Independent MP Helen Haines branded more secrecy “deeply suspicious”, while her crossbench colleague Monique Ryan questioned why a request for one brief to government on health and disability was redacted.

“This is what the government wants us to know about its reform agenda for a really important issue like health, we are struggling to understand what the government is planning,” Dr Ryan said, holding up blank pages of redactions.

“We’re looking for transparency, we’re looking for integrity in government, it shouldn’t be too much to ask.”

The Albanese government complied with less than a third of orders to produce documents, compared to nearly half under the Morrison government, the centre found.

That represents the second-worst rate of compliance with Senate orders since 1993, and contrasts starkly with a 92 per cent compliance rate in the 1993-96 period.

Greens senator Steph Hodgins-May said the production orders weren’t a political stunt but a key tool for accountability to understand why decisions were made, who impacted decisions and how public money was spent.

The centre recommended improving transparency by establishing independent oversight of Senate rejections to contest when governments make a public interest immunity claim.

It also called for an emphasis on transparency from departments and reduced processing times.

A spokesperson for Attorney-General Michelle Rowland said more than $100 million has been put towards resourcing the information commissioner.
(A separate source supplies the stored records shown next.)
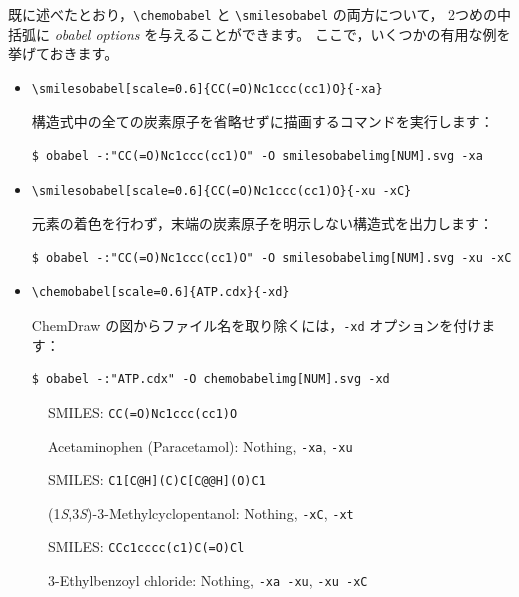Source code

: \documentclass[12pt]{ltjsarticle}
\begin{document}
既に述べたとおり，\verb|\chemobabel| と \verb|\smilesobabel| の両方について，
2つめの中括弧に \textit{obabel options} を与えることができます。
ここで，いくつかの有用な例を挙げておきます。
\begin{itemize}
\item
\begin{verbatim}
\smilesobabel[scale=0.6]{CC(=O)Nc1ccc(cc1)O}{-xa}
\end{verbatim}
構造式中の全ての炭素原子を省略せずに描画するコマンドを実行します：
\begin{verbatim}
$ obabel -:"CC(=O)Nc1ccc(cc1)O" -O smilesobabelimg[NUM].svg -xa
\end{verbatim}
\item
\begin{verbatim}
\smilesobabel[scale=0.6]{CC(=O)Nc1ccc(cc1)O}{-xu -xC}
\end{verbatim}
元素の着色を行わず，末端の炭素原子を明示しない構造式を出力します：
\begin{verbatim}
$ obabel -:"CC(=O)Nc1ccc(cc1)O" -O smilesobabelimg[NUM].svg -xu -xC
\end{verbatim}
\item
\begin{verbatim}
\chemobabel[scale=0.6]{ATP.cdx}{-xd}
\end{verbatim}
ChemDraw の図からファイル名を取り除くには，\texttt{-xd} オプションを付けます：
\begin{verbatim}
$ obabel -:"ATP.cdx" -O chemobabelimg[NUM].svg -xd
\end{verbatim}
\end{itemize}

\begin{figure}[ht]
  \centering
  \caption{Acetaminophen (Paracetamol): Nothing, \texttt{-xa}, \texttt{-xu}}
  SMILES: \verb|CC(=O)Nc1ccc(cc1)O|
\end{figure}

\begin{figure}[ht]
  \centering
  \caption{(1\textit{S},3\textit{S})-3-Methylcyclopentanol: Nothing, \texttt{-xC}, \texttt{-xt}}
  SMILES: \verb|C1[C@H](C)C[C@@H](O)C1|
\end{figure}

\begin{figure}[ht]
  \centering
  \caption{3-Ethylbenzoyl chloride: Nothing, \texttt{-xa -xu}, \texttt{-xu -xC}}
  SMILES: \verb|CCc1cccc(c1)C(=O)Cl|
\end{figure}
\end{document}
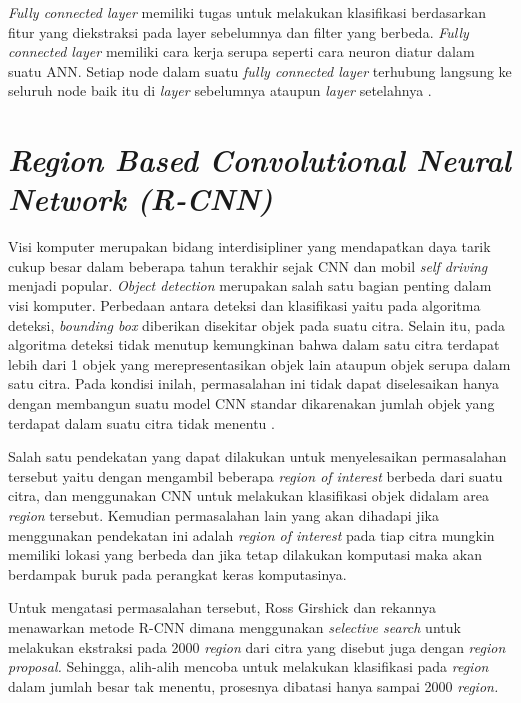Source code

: \textit{Fully connected layer} memiliki tugas untuk melakukan klasifikasi berdasarkan fitur yang diekstraksi pada  layer sebelumnya dan filter yang berbeda. \textit{Fully connected layer} memiliki cara kerja serupa seperti cara neuron diatur dalam suatu ANN. Setiap node dalam suatu \textit{fully connected layer} terhubung langsung ke seluruh node baik itu di \textit{layer} sebelumnya ataupun \textit{layer} setelahnya \citep*{8308186}.

\section{\textit{Region Based Convolutional Neural Network (R-CNN)}}
\label{sec:regionbasedconvolutionalneuralnetwork}

Visi komputer merupakan bidang interdisipliner yang mendapatkan daya tarik cukup besar dalam beberapa tahun terakhir sejak CNN dan mobil \textit{self driving} menjadi popular. \textit{Object detection} merupakan salah satu bagian penting dalam visi komputer. Perbedaan antara deteksi dan klasifikasi yaitu pada algoritma deteksi, \textit{bounding box} diberikan disekitar objek pada suatu citra. Selain itu, pada algoritma deteksi tidak menutup kemungkinan bahwa dalam satu citra terdapat lebih dari 1 objek yang merepresentasikan objek lain ataupun objek serupa dalam satu citra. Pada kondisi inilah, permasalahan ini tidak dapat diselesaikan hanya dengan membangun suatu model CNN standar dikarenakan jumlah objek yang terdapat dalam suatu citra tidak menentu \citep*{Girshick_2014_CVPR}. \par

Salah satu pendekatan yang dapat dilakukan untuk menyelesaikan permasalahan tersebut yaitu dengan mengambil beberapa \textit{region of interest} berbeda dari suatu citra, dan menggunakan CNN untuk melakukan klasifikasi objek didalam area \textit{region} tersebut. Kemudian permasalahan lain yang akan dihadapi jika menggunakan pendekatan ini adalah \textit{region of interest} pada tiap citra mungkin memiliki lokasi yang berbeda dan jika tetap dilakukan komputasi maka akan berdampak buruk pada perangkat keras komputasinya. \par

Untuk mengatasi permasalahan tersebut, Ross Girshick dan rekannya menawarkan metode R-CNN dimana menggunakan \textit{selective search} untuk melakukan ekstraksi pada 2000 \textit{region} dari citra yang disebut juga dengan \textit{region proposal.} Sehingga, alih-alih mencoba untuk melakukan klasifikasi pada \textit{region} dalam jumlah besar tak menentu, prosesnya dibatasi hanya sampai 2000 \textit{region.}

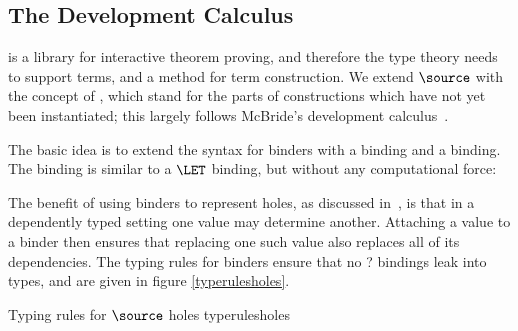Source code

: \subsection{The Development Calculus}

\Ivor{} is a library for interactive theorem proving, and therefore
the type theory needs to support  terms, and a
method for term construction. We extend $\source$ with the concept of
, which stand for the parts of constructions which have
not yet been instantiated; this largely follows McBride's \Oleg{}
development calculus~\cite{mcbride-thesis}.

The basic idea is to extend the syntax for binders with a 
binding and a  binding. The  binding is
similar to a $\LET$ binding, but without any computational force:


The benefit of using binders to represent holes, as discussed
in~\cite{mcbride-thesis}, is that in a dependently typed setting one
value may determine another. Attaching a value to a binder then
ensures that replacing one such value also replaces all of its
dependencies. The typing rules for binders ensure that no ? bindings
leak into types, and are given in figure \ref{typerulesholes}.

{Typing rules for $\source$ holes}
{typerulesholes}




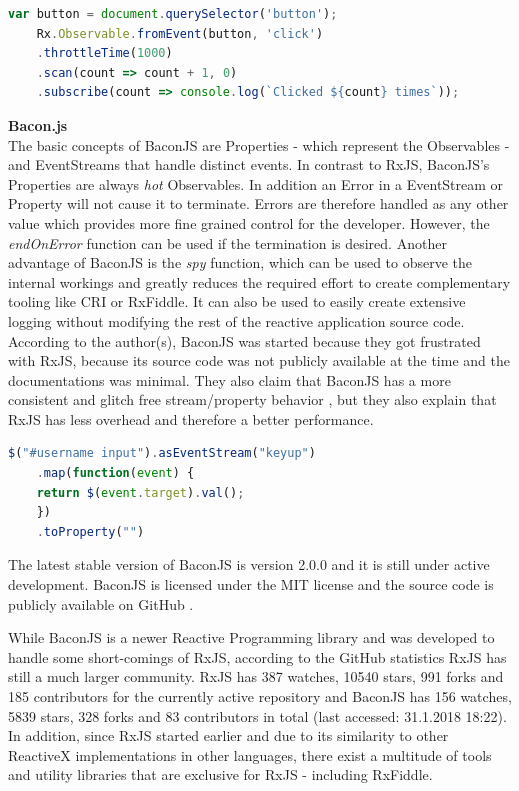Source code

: 	\begin{lstlisting}[language=JavaScript, caption={Example of RxJS code.},label={lst:Rx}]
	var button = document.querySelector('button');
	Rx.Observable.fromEvent(button, 'click')
	.throttleTime(1000)
	.scan(count => count + 1, 0)
	.subscribe(count => console.log(`Clicked ${count} times`));
	\end{lstlisting}
	
	\textbf{Bacon.js}\\
	The basic concepts of BaconJS \cite{BaconJS} are Properties - which represent the Observables - and EventStreams that handle distinct events. 
	In contrast to RxJS, BaconJS's Properties are always \emph{hot} Observables. In addition an Error in a EventStream or Property will not cause it to terminate. Errors are therefore handled as any other value which provides more fine grained control for the developer. However, the \emph{endOnError} function can be used if the termination is desired. 
	Another advantage of BaconJS is the \emph{spy} function, which can be used to observe the internal workings and greatly reduces the required effort to create complementary tooling like CRI or RxFiddle. It can also be used to easily create extensive logging without modifying the rest of the reactive application source code. According to the author(s), BaconJS was started because they got frustrated with RxJS, because its source code was not publicly available at the time and the documentations was minimal. They also claim that BaconJS has a more consistent and glitch free stream/property behavior \cite{BaconJSRepo}, but they also explain that RxJS has less overhead and therefore a better performance. 
		\begin{lstlisting}[language=JavaScript, caption={Example of BaconJS code.},label={lst:Bacon}]
	$("#username input").asEventStream("keyup")
	.map(function(event) {
	return $(event.target).val();
	})
	.toProperty("")
	\end{lstlisting}
	The latest stable version of BaconJS is version 2.0.0 and it is still under active development. BaconJS is licensed under the MIT license and the source code is publicly available on GitHub \cite{BaconJSRepo}.

	While BaconJS is a newer Reactive Programming library and was developed to handle some short-comings of RxJS, according to the GitHub statistics RxJS has still a much larger community. RxJS has 387 watches, 10540 stars, 991 forks and 185 contributors for the currently active repository and BaconJS has 156 watches, 5839 stars, 328 forks and 83 contributors in total (last accessed: 31.1.2018 18:22).
	In addition, since RxJS started earlier and due to its similarity to other ReactiveX implementations in other languages, there exist a multitude of tools and utility libraries that are exclusive for RxJS - including RxFiddle.

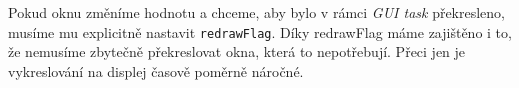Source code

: Pokud oknu změníme hodnotu a chceme, aby bylo v rámci \emph{GUI task} překresleno, musíme mu explicitně
nastavit \texttt{redrawFlag}.
Díky redrawFlag máme zajištěno i to, že nemusíme zbytečně překreslovat okna, která to nepotřebují.
Přeci jen je vykreslování na displej časově poměrně náročné.

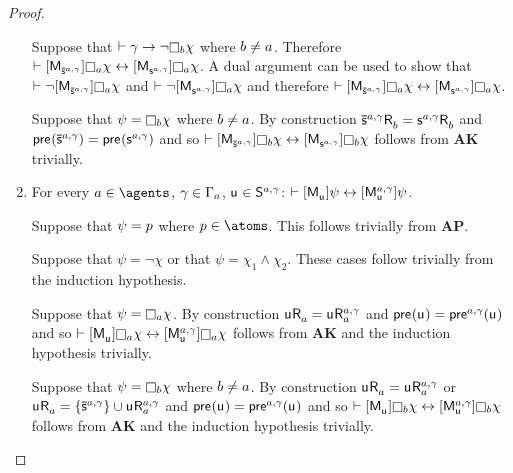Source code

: \begin{proof}
\begin{enumerate}
        Suppose that $\proves \gamma \implies \neg \necessaryB \chi$ where $b \neq a$.
        Therefore $\proves \actionA{\aPModel{\aPStateS[\agentA,\gamma]}} \necessaryA \chi \iff \actionA{\aPModel{\aStateS[\agentA,\gamma]}} \necessaryA \chi$.
        A dual argument can be used to show that $\proves \neg \actionA{\aPModel{\aPStateS[\agentA,\gamma]}} \necessaryA \chi$ and $\proves \neg \actionA{\aPModel{\aStateS[\agentA,\gamma]}} \necessaryA \chi$ and therefore $\proves \actionA{\aPModel{\aPStateS[\agentA,\gamma]}} \necessaryA \chi \iff \actionA{\aPModel{\aStateS[\agentA,\gamma]}} \necessaryA \chi$.

        Suppose that $\psi = \necessaryB \chi$ where $b \neq a$.
        By construction $\aPStateS[\agentA,\gamma] \aAccessibility{\agentB} = \aStateS[\agentA,\gamma] \aAccessibility{\agentB}$ and $\aPrecondition(\aPStateS[\agentA,\gamma]) = \aPrecondition(\aStateS[\agentA,\gamma])$ and so $\proves \actionA{\aPModel{\aPStateS[\agentA,\gamma]}} \necessaryB \chi \iff \actionA{\aPModel{\aStateS[\agentA,\gamma]}} \necessaryB \chi$ follows from {\bf AK} trivially.

    \item For every $\agentA \in \agents$, $\gamma \in \Gamma_a$, $\aStateU \in \aStates[\agentA,\gamma]$: $\proves \actionA{\aPModel{\aStateU}} \psi \iff \actionA{\aPModel[\agentA,\gamma]{\aStateU}} \psi$.

        Suppose that $\psi = p$ where $\atomP \in \atoms$. 
        This follows trivially from {\bf AP}.

        Suppose that $\psi = \neg \chi$ or that $\psi = \chi_1 \land \chi_2$. These cases follow trivially from the induction hypothesis.

        Suppose that $\psi = \necessaryA \chi$.
        By construction $\aStateU \aAccessibility{\agentA} = \aStateU \aAccessibility[\agentA,\gamma]{\agentA}$ and $\aPrecondition(\aStateU) = \aPrecondition[\agentA,\gamma](\aStateU)$ and so $\proves \actionA{\aPModel{\aStateU}} \necessaryA \chi \iff \actionA{\aPModel[\agentA,\gamma]{\aStateU}} \necessaryA \chi$ follows from {\bf AK} and the induction hypothesis trivially.

        Suppose that $\psi = \necessaryB \chi$ where $b \neq a$.
        By construction $\aStateU \aAccessibility{\agentA} = \aStateU \aAccessibility[\agentA,\gamma]{\agentA}$ or $\aStateU \aAccessibility{\agentA} = \{\aPStateS[\agentA,\gamma]\} \cup \aStateU \aAccessibility[\agentA,\gamma]{\agentA}$ and $\aPrecondition(\aStateU) = \aPrecondition[\agentA,\gamma](\aStateU)$ and so $\proves \actionA{\aPModel{\aStateU}} \necessaryB \chi \iff \actionA{\aPModel[\agentA,\gamma]{\aStateU}} \necessaryB \chi$ follows from {\bf AK} and the induction hypothesis trivially.
\end{enumerate}


\end{proof}
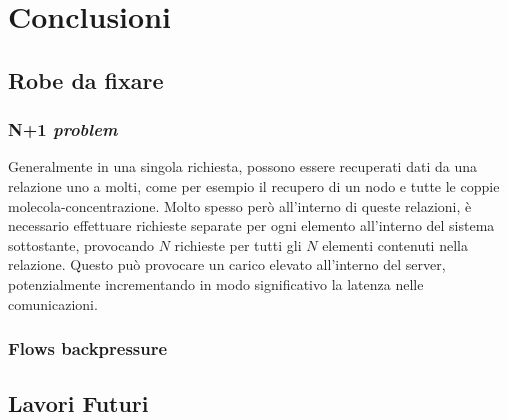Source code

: \chapter{Conclusioni}\label{chap:conclusions}

\section{Robe da fixare}

\subsection{N+1 \textit{problem}}
Generalmente in una singola richiesta, possono essere recuperati dati da una relazione uno a molti, come per esempio il recupero di un nodo e tutte le coppie molecola-concentrazione.
Molto spesso però all'interno di queste relazioni, è necessario effettuare richieste separate per ogni elemento all'interno del sistema sottostante, provocando $N$ richieste per tutti
gli $N$ elementi contenuti nella relazione. Questo può provocare un carico elevato all'interno del server, potenzialmente incrementando in modo significativo la latenza nelle comunicazioni.

\subsection{Flows backpressure}\label{ssec:backpressure}

\section{Lavori Futuri}\label{sec:future-works}

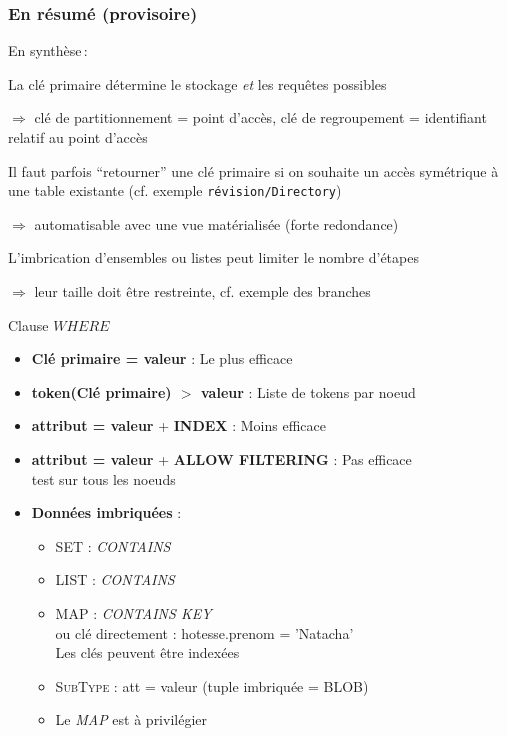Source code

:\begin{frame}[fragile] \frametitle{En résumé (provisoire)}

En synthèse\,:

\begin{redbullet}

   \item La clé primaire détermine le stockage \emph{et} les requêtes possibles
   
     $\Rightarrow$ \alert{clé de partitionnement} = point d'accès, \alert{clé de regroupement} =
   identifiant relatif au point d'accès
  
  \item Il faut parfois ``retourner'' une clé primaire si on souhaite un accès 
     symétrique à une table existante      (cf. exemple \texttt{révision/Directory})
     
      $\Rightarrow$  automatisable avec une vue matérialisée (forte redondance)

   \item L'imbrication d'ensembles ou listes peut limiter le nombre d'étapes 
   
      $\Rightarrow$ leur taille doit être restreinte, cf. exemple des branches
   
\end{redbullet}
	
\end{frame}




	
\begin{frame}[fragile]{Clause $WHERE$}
\begin{itemize}
	\item \textbf{Clé primaire = valeur} : Le plus efficace
	\item \textbf{token(Clé primaire) $>$ valeur} : Liste de tokens par noeud
	\item \textbf{attribut = valeur} + \textbf{INDEX} : Moins efficace
	\item \textbf{attribut = valeur} + \textbf{ALLOW FILTERING} : Pas efficace\\test sur tous les noeuds
	\item \textbf{Données imbriquées} :
	\begin{itemize}
		\item \textsc{SET} : \textit{CONTAINS}
		\item \textsc{LIST} : \textit{CONTAINS}
		\item \textsc{MAP} : \textit{CONTAINS KEY}\\ou clé directement : hotesse.prenom = 'Natacha'\\
		Les clés peuvent être indexées
		\item \textsc{SubType} : att = valeur (tuple imbriquée = BLOB)
		\item[$\Rightarrow$] Le \textit{MAP} est à privilégier
	\end{itemize}
\end{itemize}
\end{frame}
Today is very quiet – for a reason. After yesterday, the government would like a bit of a quiet time.

It is also going to be a bit of an indication of the term – international issues are going to dominate anything happening domestically for some time and we have all been trained to see anything happening in America as global news anyway – which will provide some cover for the government as well.

We are STILL in the address-in-reply stage, with MPs responding to the Governor-general’s speech.

This is going to dominate the next week as well.

Over in the senate there is a motion to try and have the finance and public administration committee look into MP staffing arrangements and whether it is appropriate for the prime minister to determine how many staff parliamentarians get.